Die beim Fischen von Erbgut im Waldboden ins Netz gegangenen Viren gehören dabei den verschiedensten Seitenlinien des rasch komplexer werdenden Stammbaums der Riesenviren an, so das Forscherteam: Einige ähneln den erst Anfang 2018 vorgestellten Tupanviren, andere den älteren Klassikern aus Kläranlagen, den Klosneuviren; weitere sind der selbst für die Riesen unter den Viren überdimensionierten marinen Spezies Cafeteria roenbergensis ähnlich – und einige sind offenbar ganz neue Typen. Anders als frühere Entdeckungen leben die nun genetisch beschriebenen Viren nicht in feuchtem Schlamm, eisigem Permafrost oder Wasser, sondern in ganz normalem Waldboden: Womöglich hat man bisher drastisch unterschätzt, wie verbreitet Riesenviren überall auf der Erde sind, weil man sie – auch aus methodischen Gründen – bislang eher in feuchten Habitaten gesucht und aufgespürt hat.

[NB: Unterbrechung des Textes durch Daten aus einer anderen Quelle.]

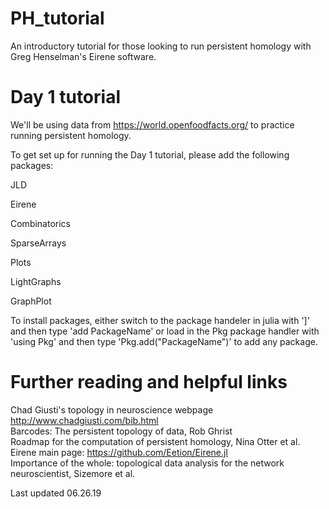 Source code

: # PH_tutorial
An introductory tutorial for those looking to run persistent homology with Greg Henselman's Eirene software.

# Day 1 tutorial
We'll be using data from https://world.openfoodfacts.org/ to practice running persistent homology. 

To get set up for running the Day 1 tutorial, please add the following packages:

JLD

Eirene

Combinatorics

SparseArrays

Plots

LightGraphs

GraphPlot

To install packages, either switch to the package handeler in julia with ']' and then type 'add PackageName' or load in the Pkg package
handler with 'using Pkg' and then type 'Pkg.add("PackageName")' to add any package.



# Further reading and helpful links
Chad Giusti's topology in neuroscience webpage http://www.chadgiusti.com/bib.html  
Barcodes: The persistent topology of data, Rob Ghrist  
Roadmap for the computation of persistent homology, Nina Otter et al.  
Eirene main page: https://github.com/Eetion/Eirene.jl  
Importance of the whole: topological data analysis for the network neuroscientist, Sizemore et al.  



Last updated 06.26.19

Wie andere Riesenviren zeichnen sich auch die neu aufGgrund ihres Erbguts charakterisierten Vertreter durch eine für gängige Viren untypisch umfangreiche genetische Ausstattung aus. Erkannt hatten die Wissenschaftler sie nach einer gezielten Analyse des »Mini-Metagenoms« in Waldbodenproben, für die sie die DNA von etwa 2000 einzelnen Zellen oder zellähnlichen Partikeln sequenziert haben, nachdem sie diese sortiert und aufgelöst hatten. Das Erbgut von Riesenviren verrät sich dann unter anderem an typischen Genen für Capsid-Hüllproteine, die in unterschiedlichsten Varianten aufgespürt wurden. Sicher seien die jetzt beschriebenen 16 neuen Viren nur die Spitze des Eisberges aller im Boden versteckten Spezies, vermuten die Forscher. Mindestens drei der Riesenviren sind noch nie beschrieben worden und gehören zu neuen Gattungen oder gar Riesenvirenfamilien, meinen die Forscher, die die Funde aus dem Wald provisorisch Solum-, Soli- und Sylvanvirus getauft haben.